Monday, January 21, 2008

Soylent Green

So...I just finished watching the movie Soylent Green starring Charlton Heston. It's a 1973 scifi flick set in the year 2022 (which is really funny because all the tech like tvs look like they are straight out of the 70s, not at all what modern electronics look like and certainly not what they'll look like in 2022 even if the world stops progressing at this very moment.) Heston's character is a detective who is investigating a mysterious assassination. It turns out that the guy who has been killed was on the board of directors for a company called Soylent that makes these colored rectangle slabs people eat in lieu of real food that is no longer available to most of the masses. The big mystery, stop reading now if you don't want to know, is that Soylent Green is made out of dead people. Now, I found myself watching and thinking, so? In this future world, the oceans are dying, there isn't farmland, there are too many people (masses sleep on all the stairwells for some reason, so Heston is always jumping over them to get anywhere). Now, if there were no other source of food and the makers of Soylent weren't killing people, just using people who either died naturally, were murdered/had an accident/etc., or chose to euthanize themselves, why not eat it?

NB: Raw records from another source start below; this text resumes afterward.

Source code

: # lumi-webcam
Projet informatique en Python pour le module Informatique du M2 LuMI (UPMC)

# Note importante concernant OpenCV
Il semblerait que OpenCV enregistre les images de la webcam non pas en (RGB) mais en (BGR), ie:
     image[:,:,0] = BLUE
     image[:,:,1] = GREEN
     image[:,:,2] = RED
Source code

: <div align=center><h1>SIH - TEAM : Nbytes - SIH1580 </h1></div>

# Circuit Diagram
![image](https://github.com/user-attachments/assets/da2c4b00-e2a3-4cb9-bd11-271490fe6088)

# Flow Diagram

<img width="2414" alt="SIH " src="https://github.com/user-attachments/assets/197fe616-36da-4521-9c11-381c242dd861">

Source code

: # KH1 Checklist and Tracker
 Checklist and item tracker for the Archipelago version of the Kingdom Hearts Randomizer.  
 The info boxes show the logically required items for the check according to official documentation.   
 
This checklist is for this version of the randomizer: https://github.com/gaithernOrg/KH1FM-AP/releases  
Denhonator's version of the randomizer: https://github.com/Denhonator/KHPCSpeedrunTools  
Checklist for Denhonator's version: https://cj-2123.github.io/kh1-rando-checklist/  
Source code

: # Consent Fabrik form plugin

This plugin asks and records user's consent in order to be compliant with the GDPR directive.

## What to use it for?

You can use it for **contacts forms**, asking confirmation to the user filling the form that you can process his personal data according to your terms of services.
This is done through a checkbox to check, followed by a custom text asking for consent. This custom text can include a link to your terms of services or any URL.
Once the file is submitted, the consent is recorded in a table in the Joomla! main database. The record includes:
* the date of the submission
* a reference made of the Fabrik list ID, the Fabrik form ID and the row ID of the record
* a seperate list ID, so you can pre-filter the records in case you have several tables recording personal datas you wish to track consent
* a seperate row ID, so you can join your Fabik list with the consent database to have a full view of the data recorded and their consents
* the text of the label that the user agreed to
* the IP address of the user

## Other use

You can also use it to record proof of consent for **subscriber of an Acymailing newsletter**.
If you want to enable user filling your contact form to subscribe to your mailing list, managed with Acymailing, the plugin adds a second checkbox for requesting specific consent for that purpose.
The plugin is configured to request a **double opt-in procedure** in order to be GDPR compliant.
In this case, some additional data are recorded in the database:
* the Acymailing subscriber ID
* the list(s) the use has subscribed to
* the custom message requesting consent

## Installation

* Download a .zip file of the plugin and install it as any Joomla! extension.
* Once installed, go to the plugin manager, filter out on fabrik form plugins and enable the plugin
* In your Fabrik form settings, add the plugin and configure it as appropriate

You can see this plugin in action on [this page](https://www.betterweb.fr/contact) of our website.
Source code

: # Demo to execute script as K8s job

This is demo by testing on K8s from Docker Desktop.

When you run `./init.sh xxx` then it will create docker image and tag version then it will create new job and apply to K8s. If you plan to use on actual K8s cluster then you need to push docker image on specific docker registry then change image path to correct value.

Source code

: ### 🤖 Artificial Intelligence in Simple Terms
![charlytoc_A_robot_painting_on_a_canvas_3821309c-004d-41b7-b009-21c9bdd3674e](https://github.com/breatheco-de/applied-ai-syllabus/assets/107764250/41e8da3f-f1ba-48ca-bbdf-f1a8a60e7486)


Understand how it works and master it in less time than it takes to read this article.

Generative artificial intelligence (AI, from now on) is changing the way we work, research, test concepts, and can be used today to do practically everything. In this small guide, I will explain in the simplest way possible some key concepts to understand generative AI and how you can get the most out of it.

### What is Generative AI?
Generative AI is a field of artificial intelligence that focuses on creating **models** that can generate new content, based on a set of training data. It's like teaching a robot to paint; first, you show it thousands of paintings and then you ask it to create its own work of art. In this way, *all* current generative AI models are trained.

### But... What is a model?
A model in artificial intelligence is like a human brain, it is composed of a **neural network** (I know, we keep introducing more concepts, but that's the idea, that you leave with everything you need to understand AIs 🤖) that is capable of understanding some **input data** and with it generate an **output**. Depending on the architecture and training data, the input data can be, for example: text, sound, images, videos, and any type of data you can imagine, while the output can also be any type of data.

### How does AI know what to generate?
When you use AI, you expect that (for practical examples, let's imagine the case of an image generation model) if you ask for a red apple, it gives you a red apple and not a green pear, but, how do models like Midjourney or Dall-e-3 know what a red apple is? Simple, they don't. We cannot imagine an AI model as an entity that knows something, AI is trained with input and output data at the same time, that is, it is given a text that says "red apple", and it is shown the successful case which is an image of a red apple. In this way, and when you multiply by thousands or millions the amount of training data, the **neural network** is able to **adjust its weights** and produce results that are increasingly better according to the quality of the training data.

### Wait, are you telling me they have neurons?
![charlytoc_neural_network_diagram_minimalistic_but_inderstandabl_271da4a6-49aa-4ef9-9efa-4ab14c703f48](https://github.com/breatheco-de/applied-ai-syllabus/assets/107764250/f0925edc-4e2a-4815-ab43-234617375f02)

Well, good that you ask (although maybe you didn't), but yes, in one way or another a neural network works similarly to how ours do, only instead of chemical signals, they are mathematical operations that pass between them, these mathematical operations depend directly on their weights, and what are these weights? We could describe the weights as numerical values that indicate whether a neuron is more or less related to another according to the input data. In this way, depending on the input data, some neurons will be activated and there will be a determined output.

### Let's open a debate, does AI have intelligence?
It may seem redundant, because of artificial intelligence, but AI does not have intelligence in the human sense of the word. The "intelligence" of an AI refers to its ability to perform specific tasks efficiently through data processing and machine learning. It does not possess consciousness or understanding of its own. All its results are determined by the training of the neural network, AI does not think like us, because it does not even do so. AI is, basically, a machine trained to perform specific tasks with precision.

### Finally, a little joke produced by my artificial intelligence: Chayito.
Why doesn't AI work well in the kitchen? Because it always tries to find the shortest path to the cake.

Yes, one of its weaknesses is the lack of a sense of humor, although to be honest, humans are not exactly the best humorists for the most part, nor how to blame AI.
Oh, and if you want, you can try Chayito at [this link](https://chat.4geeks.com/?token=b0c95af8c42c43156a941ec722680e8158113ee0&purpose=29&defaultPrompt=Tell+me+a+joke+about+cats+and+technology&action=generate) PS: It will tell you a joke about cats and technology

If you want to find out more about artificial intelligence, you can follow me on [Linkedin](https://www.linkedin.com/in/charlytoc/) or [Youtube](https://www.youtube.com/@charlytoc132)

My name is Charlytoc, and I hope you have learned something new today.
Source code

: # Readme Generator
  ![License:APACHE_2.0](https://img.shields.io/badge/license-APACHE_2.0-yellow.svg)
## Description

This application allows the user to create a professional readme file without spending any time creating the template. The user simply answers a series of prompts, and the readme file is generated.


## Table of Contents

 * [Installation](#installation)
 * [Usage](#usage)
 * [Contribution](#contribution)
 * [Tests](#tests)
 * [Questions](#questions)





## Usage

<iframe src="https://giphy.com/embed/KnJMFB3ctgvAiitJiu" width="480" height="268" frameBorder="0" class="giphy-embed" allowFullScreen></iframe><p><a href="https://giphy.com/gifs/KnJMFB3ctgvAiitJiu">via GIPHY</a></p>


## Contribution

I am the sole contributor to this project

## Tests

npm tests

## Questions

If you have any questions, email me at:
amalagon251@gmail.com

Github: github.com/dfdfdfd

This big secret was the least disturbing thing that happens in the movie in my estimation. I was more horrified at the way women are treated. If you want to have a nice place to live, you basically become a glorified prostitute and come with the apartment that a man might move into, you are referred to as furniture. The man can choose to keep you or get a new piece of furniture. You cook, clean, and service the man's needs, he can even beat you if he so chooses. Heston pretty much immediately makes the dead man's furniture have sex with him and she is ok with it because that's just how things are. The movie makes absolutely no mention of men being furniture, apparently women, who were definitely moving towards liberation in the 70s have taken a good leap backwards.

Another disturbing aspect of this movie is what seems to be the cause of this messed up future. At one point, for about one sentence, Heston cites global warming as the cause of the unnaturally hot weather. People are constantly complaining of the heat and cozying up to air conditioners throughout the movie. Thirty five years ago people were already worried about global warming and climate change. And yet, its often feels like climate change is a relatively new idea with the way our government and the population as a whole treat the issue. Hey, maybe if we don't shape up and stop potential climate shifts, we'll end up eating Soylent Green too.